Q&A: UK's small-scale earthquakes
The UK, like the rest of northern Europe, is relatively quiet seismically. The majority of earthquakes occur at the boundaries of the major tectonic plates, where there is most movement. In Europe, this is to be found in the south. Nonetheless, small tremors will sometimes be felt far from the plate boundaries, such as in Britain.How big are British quakes?
The news media in the UK will often report quakes around a magnitude three of bigger. These are slight compared with the nine-plus magnitude quake that rocked Sumatra in 2004 and triggered the Boxing Day tsunami, or the magnitude 8.8 quake that struck Chile in February 2010.
The magnitude scales quoted by seismologists are not linear. Each step equates to a 30-fold increase in the release of energy - so magnitude nine is actually 800,000 times bigger than a magnitude five quake, for example.
Also, the numbers do not give any indication of the damage caused. This will depend on many things: the number and quality of buildings close by, the nature of the soils on which they are built, etc.
For this reason, people living on either side of the street can have very different experiences. When someone says: "But I felt nothing", it may be explained simply by the construction used on their house.How often do such tremors occur in the UK?

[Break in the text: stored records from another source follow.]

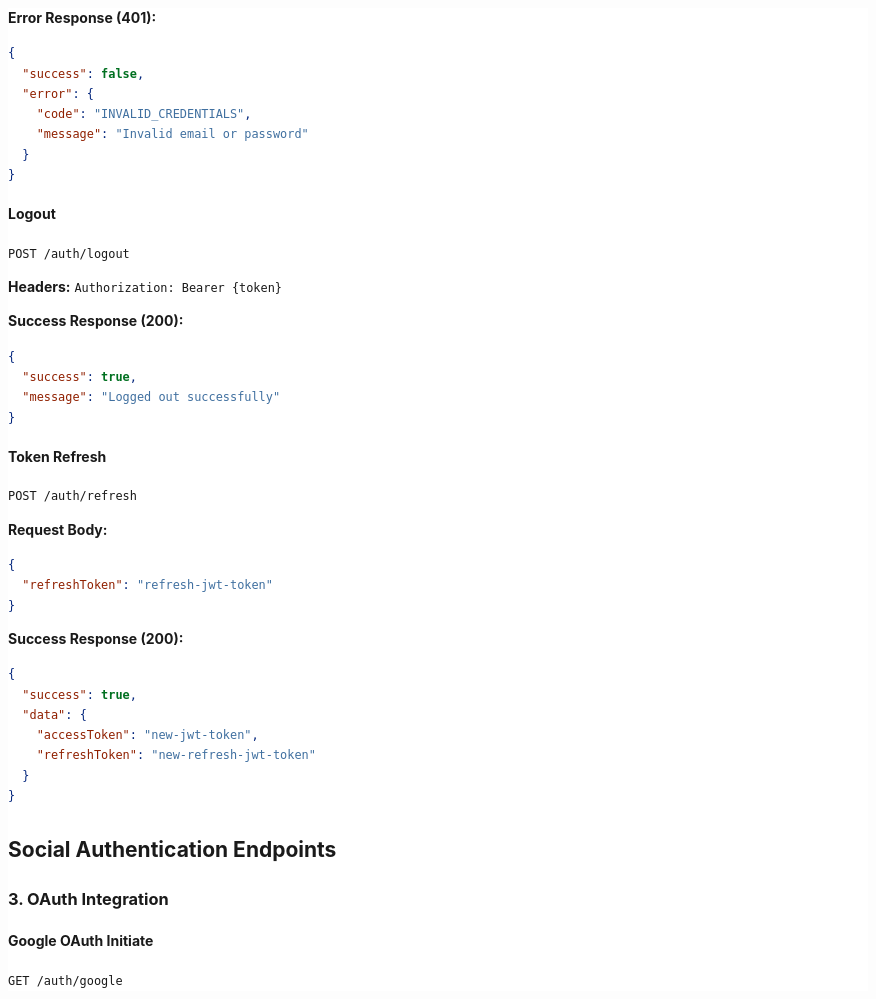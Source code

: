 **Error Response (401):**
```json
{
  "success": false,
  "error": {
    "code": "INVALID_CREDENTIALS",
    "message": "Invalid email or password"
  }
}
```

#### Logout
```
POST /auth/logout
```

**Headers:** `Authorization: Bearer {token}`

**Success Response (200):**
```json
{
  "success": true,
  "message": "Logged out successfully"
}
```

#### Token Refresh
```
POST /auth/refresh
```

**Request Body:**
```json
{
  "refreshToken": "refresh-jwt-token"
}
```

**Success Response (200):**
```json
{
  "success": true,
  "data": {
    "accessToken": "new-jwt-token",
    "refreshToken": "new-refresh-jwt-token"
  }
}
```

## Social Authentication Endpoints

### 3. OAuth Integration

#### Google OAuth Initiate
```
GET /auth/google
```
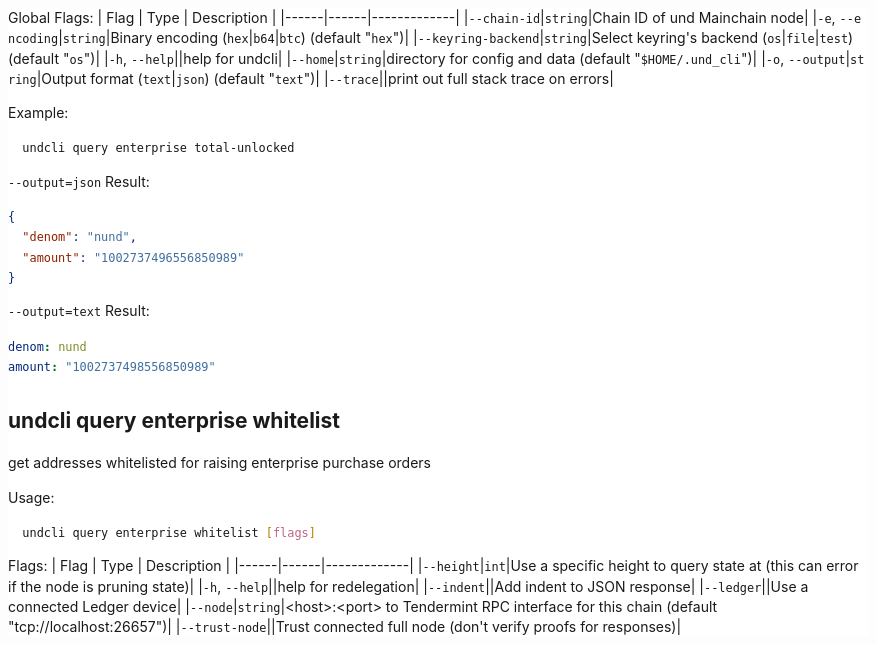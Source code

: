 Global Flags:
| Flag | Type | Description |
|------|------|-------------|
|`--chain-id`|`string`|Chain ID of und Mainchain node|
|`-e`, `--encoding`|`string`|Binary encoding (`hex`\|`b64`\|`btc`) (default "`hex`")|
|`--keyring-backend`|`string`|Select keyring's backend (`os`\|`file`\|`test`) (default "`os`")|
|`-h`, `--help`||help for undcli|
|`--home`|`string`|directory for config and data (default "`$HOME/.und_cli`")|
|`-o`, `--output`|`string`|Output format (`text`\|`json`) (default "`text`")|
|`--trace`||print out full stack trace on errors|

Example:

```bash
  undcli query enterprise total-unlocked
```

`--output=json` Result:
```json
{
  "denom": "nund",
  "amount": "1002737496556850989"
}
```

`--output=text` Result:
```yaml
denom: nund
amount: "1002737498556850989"
```

## undcli query enterprise whitelist

get addresses whitelisted for raising enterprise purchase orders

Usage:
```bash
  undcli query enterprise whitelist [flags]
```

Flags:
| Flag | Type | Description |
|------|------|-------------|
|`--height`|`int`|Use a specific height to query state at (this can error if the node is pruning state)|
|`-h`, `--help`||help for redelegation|
|`--indent`||Add indent to JSON response|
|`--ledger`||Use a connected Ledger device|
|`--node`|`string`|\<host\>:\<port\> to Tendermint RPC interface for this chain (default "tcp://localhost:26657")|
|`--trust-node`||Trust connected full node (don't verify proofs for responses)|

There are 200-300 quakes in Britain every year. Most are so small that no-one notices them. Historical data suggests that earthquakes of about magnitude 3.5 are likely to occur in the UK around once every year.
The largest recorded earthquake experienced in the UK occurred in 1931 and measured 6.1. The epicentre was Dogger Bank in the North Sea, and so the quake had little impact on the mainland.What causes the earthquakes in the UK?
The largest earthquakes in the world occur close to plate margins, areas of the Earth's upper layers that are being rammed together or pulled apart. Tremendous energy is released when these rocks break or grind past each other.
The UK lies well away from the world's tectonic hotspots, but these processes still play a role in the country's relatively small tremors.
Many of the quakes in the UK are clustered around an enormous block of rock known as the Midlands Microcraton. This is an ancient, Precambrian (older than 590 million years) feature that runs up through Birmingham towards the Potteries.
It is composed of harder rocks than those either side of it. Although the details are not well understood, it seems likely that, in response to tectonic pressures originating in the Atlantic (where the surface of the Earth is being pulled apart), those softer rocks on either side are disturbed.
There are a number of active faults that line the Midlands Microcraton, and many of the tremors experienced on the western side of the English Midlands, up to the Pennines, are a result of rocks jostling in this area.
Britain also feels the effects of earthquakes in the North Sea. Here, the crust is much thinner and it is also marked by large numbers of faults.
The earth beneath our feet is never completely static. The crust is constantly on the move. For example, much of the UK is still rebounding after the melting of the great mass of ice that covered the country thousands of years ago.
And even on a daily basis, the crust will move up and down by many millimetres as the tides roll around the island nation.
If they are so small, why do scientists in the UK bother studying them?
The British Geological Survey is always keen to hear from anyone who experiences a quake. It is useful to know how strong the shaking is at different distances, measured in terms of the effects that people notice - rattling windows, falling ornaments and so on.
Knowing the distance at which strong effects might occur in an earthquake is important for safety planning. Engineers at nuclear power stations, for example, need to understand how their plant may be affected by tremors.